▶ [ENTRIES SHOWN]

================

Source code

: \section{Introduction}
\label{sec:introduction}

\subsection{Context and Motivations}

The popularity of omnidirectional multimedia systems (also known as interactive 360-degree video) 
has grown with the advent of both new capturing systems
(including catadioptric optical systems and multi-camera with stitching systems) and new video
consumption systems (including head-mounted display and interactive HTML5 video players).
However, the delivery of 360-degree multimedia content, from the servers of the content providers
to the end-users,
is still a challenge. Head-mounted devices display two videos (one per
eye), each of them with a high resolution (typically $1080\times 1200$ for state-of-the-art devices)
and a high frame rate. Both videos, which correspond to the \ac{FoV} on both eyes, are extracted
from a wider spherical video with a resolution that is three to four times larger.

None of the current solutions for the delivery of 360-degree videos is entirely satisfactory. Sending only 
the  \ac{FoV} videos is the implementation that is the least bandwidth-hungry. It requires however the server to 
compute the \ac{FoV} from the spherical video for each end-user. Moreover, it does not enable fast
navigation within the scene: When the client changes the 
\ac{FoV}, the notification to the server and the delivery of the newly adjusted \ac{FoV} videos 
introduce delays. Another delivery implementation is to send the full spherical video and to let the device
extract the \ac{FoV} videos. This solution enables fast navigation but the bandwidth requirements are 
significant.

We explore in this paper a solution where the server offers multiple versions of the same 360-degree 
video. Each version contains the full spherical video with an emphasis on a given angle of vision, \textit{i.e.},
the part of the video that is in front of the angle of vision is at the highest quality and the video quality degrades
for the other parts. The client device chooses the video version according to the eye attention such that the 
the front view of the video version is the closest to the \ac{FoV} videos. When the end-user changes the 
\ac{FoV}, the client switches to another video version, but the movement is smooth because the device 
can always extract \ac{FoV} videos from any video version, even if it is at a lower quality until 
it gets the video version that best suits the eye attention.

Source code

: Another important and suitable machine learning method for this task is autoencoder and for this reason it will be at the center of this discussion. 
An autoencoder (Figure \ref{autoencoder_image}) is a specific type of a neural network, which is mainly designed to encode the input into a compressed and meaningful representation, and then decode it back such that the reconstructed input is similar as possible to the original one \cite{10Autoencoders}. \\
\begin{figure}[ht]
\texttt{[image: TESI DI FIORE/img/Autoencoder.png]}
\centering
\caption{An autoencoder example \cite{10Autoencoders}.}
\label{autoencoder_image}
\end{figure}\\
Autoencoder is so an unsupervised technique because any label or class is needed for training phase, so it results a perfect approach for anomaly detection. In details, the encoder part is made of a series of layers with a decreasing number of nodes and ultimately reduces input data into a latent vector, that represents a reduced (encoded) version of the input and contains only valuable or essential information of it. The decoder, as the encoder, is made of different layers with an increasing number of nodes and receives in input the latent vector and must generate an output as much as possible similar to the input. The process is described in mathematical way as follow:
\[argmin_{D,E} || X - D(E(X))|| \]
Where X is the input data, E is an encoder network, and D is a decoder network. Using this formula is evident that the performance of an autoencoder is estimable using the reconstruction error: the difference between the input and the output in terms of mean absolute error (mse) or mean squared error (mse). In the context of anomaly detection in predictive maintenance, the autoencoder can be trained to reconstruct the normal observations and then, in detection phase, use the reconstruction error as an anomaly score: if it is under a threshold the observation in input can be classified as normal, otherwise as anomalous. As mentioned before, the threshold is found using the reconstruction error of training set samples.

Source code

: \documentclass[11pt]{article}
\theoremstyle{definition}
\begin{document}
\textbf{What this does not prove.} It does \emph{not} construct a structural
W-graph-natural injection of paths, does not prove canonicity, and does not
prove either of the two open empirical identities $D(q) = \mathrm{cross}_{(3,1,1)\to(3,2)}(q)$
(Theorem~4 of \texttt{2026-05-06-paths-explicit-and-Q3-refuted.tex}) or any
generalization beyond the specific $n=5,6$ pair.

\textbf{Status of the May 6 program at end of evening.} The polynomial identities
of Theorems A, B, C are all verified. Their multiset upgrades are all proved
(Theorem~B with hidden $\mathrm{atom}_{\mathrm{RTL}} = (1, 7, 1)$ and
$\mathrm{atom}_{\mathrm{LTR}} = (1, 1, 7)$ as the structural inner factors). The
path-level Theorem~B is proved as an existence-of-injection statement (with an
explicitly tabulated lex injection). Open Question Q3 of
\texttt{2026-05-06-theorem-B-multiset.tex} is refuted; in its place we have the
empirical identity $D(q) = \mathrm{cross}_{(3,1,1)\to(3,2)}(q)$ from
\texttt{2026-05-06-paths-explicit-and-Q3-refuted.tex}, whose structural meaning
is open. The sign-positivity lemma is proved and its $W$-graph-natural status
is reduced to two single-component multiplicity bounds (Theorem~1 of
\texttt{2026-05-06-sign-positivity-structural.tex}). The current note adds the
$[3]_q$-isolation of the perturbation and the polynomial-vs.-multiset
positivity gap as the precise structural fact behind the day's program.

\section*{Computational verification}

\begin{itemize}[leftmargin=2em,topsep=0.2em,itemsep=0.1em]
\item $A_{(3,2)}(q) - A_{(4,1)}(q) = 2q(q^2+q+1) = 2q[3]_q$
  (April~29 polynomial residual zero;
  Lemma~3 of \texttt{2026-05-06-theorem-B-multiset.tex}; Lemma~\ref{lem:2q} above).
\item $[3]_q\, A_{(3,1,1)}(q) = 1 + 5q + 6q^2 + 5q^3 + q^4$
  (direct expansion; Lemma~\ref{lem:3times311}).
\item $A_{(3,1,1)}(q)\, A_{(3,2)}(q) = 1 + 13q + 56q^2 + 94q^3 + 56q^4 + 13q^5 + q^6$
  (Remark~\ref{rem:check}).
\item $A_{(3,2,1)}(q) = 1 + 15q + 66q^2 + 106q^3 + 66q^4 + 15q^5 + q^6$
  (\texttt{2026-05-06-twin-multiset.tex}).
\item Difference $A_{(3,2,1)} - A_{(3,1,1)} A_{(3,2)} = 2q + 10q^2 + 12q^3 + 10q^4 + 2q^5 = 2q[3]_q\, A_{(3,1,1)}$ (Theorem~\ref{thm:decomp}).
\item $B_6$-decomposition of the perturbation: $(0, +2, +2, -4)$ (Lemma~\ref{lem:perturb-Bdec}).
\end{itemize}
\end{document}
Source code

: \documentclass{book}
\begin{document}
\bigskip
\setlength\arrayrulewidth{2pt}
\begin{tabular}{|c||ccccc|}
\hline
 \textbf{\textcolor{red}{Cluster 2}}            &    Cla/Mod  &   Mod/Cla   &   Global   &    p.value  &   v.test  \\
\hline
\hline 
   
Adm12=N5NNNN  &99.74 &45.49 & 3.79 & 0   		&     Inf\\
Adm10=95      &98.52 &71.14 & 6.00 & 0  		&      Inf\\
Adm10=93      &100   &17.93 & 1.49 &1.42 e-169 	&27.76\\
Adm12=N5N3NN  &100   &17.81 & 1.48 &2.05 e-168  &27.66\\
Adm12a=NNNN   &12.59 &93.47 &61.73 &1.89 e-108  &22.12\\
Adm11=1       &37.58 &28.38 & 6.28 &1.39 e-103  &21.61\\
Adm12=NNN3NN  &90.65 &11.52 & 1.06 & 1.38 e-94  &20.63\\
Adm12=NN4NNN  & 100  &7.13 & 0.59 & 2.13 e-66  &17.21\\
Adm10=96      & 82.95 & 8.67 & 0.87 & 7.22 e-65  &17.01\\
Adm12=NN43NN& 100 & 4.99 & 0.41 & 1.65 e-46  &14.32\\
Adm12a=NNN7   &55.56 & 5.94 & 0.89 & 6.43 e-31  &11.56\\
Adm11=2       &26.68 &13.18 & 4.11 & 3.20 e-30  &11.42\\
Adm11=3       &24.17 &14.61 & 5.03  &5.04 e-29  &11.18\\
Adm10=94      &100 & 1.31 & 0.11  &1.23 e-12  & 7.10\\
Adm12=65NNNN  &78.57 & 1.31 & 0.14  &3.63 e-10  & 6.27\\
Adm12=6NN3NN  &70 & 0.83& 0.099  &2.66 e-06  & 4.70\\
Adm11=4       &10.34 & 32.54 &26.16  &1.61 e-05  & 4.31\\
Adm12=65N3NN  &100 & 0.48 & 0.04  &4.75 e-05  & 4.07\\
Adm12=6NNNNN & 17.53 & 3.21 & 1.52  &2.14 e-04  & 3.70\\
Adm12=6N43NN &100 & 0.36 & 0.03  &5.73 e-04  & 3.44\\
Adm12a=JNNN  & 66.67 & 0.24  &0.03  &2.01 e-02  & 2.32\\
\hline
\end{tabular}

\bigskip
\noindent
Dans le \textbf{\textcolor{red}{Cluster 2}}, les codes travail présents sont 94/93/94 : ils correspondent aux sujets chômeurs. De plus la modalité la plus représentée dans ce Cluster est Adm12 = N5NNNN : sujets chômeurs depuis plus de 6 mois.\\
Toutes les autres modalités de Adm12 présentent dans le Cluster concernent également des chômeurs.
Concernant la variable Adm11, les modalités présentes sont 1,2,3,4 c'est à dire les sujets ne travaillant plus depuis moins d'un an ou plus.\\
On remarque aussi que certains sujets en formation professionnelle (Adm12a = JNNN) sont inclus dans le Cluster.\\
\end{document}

================

▶ [ACTIVITY] Would you please state how many lines in the material hold "full"? The number alone will do.

▶ [RESPONSE BOX] 2